What to produce -> Report every line of the listing below in which the string "documentclass" occurs.
* * * * *
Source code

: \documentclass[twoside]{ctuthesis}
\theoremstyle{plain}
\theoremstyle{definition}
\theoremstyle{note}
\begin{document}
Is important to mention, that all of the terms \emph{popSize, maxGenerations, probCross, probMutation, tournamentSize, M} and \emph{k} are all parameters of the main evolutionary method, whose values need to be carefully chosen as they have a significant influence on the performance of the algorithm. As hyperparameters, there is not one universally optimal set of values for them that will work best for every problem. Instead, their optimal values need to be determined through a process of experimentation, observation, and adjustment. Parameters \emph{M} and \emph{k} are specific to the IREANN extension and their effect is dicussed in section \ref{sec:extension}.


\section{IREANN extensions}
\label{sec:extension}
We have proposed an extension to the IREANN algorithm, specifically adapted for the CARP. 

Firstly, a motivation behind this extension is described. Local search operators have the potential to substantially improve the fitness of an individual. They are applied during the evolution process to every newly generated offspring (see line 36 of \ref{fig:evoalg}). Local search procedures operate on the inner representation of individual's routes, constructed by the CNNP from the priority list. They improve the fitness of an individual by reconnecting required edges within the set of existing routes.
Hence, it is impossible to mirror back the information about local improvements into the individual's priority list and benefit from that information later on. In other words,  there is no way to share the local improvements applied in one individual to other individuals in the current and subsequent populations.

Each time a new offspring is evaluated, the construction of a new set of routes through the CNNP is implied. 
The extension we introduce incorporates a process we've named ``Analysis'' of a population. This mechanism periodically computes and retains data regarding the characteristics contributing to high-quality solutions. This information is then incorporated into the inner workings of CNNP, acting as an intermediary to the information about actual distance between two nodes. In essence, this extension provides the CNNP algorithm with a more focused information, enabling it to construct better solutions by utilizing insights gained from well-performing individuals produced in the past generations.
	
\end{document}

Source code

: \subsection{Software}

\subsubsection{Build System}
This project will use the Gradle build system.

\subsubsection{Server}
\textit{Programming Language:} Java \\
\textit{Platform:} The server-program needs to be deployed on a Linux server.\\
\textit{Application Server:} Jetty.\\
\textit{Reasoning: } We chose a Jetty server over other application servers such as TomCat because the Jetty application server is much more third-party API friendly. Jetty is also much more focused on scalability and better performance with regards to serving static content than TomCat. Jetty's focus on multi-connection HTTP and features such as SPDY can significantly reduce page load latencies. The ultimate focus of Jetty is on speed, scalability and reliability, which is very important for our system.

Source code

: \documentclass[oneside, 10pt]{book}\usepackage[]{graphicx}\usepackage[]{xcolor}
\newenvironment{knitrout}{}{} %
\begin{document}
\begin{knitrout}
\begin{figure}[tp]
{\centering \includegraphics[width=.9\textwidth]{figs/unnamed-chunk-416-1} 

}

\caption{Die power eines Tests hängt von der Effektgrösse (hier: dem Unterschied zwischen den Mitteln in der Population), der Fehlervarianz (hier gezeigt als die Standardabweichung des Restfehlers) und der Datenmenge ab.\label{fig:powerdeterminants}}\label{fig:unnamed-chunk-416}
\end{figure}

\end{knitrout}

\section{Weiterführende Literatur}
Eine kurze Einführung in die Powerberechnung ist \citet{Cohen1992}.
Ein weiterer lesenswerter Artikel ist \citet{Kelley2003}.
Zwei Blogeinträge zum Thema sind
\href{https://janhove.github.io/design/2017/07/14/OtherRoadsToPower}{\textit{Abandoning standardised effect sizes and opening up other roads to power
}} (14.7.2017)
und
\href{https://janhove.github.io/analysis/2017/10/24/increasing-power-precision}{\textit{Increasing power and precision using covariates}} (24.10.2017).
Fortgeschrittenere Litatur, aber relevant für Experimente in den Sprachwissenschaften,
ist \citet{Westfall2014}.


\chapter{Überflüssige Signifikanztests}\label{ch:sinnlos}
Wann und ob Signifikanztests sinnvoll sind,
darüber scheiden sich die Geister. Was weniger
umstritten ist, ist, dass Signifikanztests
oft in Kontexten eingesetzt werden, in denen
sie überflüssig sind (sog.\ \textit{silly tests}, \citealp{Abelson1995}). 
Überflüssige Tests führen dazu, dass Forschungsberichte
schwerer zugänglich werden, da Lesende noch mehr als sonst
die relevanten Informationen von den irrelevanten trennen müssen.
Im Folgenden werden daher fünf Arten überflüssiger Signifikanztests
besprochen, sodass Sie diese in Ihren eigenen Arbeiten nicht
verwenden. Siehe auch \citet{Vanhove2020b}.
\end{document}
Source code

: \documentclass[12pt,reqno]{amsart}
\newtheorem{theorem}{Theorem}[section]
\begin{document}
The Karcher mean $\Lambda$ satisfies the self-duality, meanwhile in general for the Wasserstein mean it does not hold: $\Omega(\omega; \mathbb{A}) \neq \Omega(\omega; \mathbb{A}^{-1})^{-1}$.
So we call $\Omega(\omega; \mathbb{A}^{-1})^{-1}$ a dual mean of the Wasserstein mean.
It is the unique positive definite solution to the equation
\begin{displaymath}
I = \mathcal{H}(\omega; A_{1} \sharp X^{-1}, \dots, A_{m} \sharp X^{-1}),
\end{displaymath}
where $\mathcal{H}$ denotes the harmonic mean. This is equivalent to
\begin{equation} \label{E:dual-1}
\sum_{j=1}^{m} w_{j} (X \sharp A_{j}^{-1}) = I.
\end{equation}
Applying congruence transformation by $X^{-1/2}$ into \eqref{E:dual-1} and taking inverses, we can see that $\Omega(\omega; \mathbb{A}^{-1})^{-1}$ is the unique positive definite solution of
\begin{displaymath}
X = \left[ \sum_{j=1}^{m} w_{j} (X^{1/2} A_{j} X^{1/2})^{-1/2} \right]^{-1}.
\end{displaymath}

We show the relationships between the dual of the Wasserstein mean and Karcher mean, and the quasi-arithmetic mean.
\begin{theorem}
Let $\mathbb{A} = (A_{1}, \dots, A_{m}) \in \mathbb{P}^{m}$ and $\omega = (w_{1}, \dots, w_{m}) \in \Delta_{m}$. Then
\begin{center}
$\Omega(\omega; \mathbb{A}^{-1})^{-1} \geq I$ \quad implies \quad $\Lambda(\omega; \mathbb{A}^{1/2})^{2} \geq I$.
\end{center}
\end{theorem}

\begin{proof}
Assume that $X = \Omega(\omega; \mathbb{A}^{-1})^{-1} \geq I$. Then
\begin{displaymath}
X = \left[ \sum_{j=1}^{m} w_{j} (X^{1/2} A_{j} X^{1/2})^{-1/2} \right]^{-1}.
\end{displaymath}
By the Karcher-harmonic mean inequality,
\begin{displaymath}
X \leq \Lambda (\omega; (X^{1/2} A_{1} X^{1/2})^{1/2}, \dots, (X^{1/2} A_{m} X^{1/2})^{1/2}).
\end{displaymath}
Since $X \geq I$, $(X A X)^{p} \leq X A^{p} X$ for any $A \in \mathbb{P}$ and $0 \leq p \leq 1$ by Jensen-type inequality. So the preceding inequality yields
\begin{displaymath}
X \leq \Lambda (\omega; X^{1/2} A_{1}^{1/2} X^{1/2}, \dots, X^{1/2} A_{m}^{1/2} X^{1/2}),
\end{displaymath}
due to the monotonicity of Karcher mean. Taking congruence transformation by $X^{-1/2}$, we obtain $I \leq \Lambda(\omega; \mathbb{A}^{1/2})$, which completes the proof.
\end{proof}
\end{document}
* * * * *
Task solution ->
: \documentclass[twoside]{ctuthesis}
: \documentclass[oneside, 10pt]{book}\usepackage[]{graphicx}\usepackage[]{xcolor}
: \documentclass[12pt,reqno]{amsart}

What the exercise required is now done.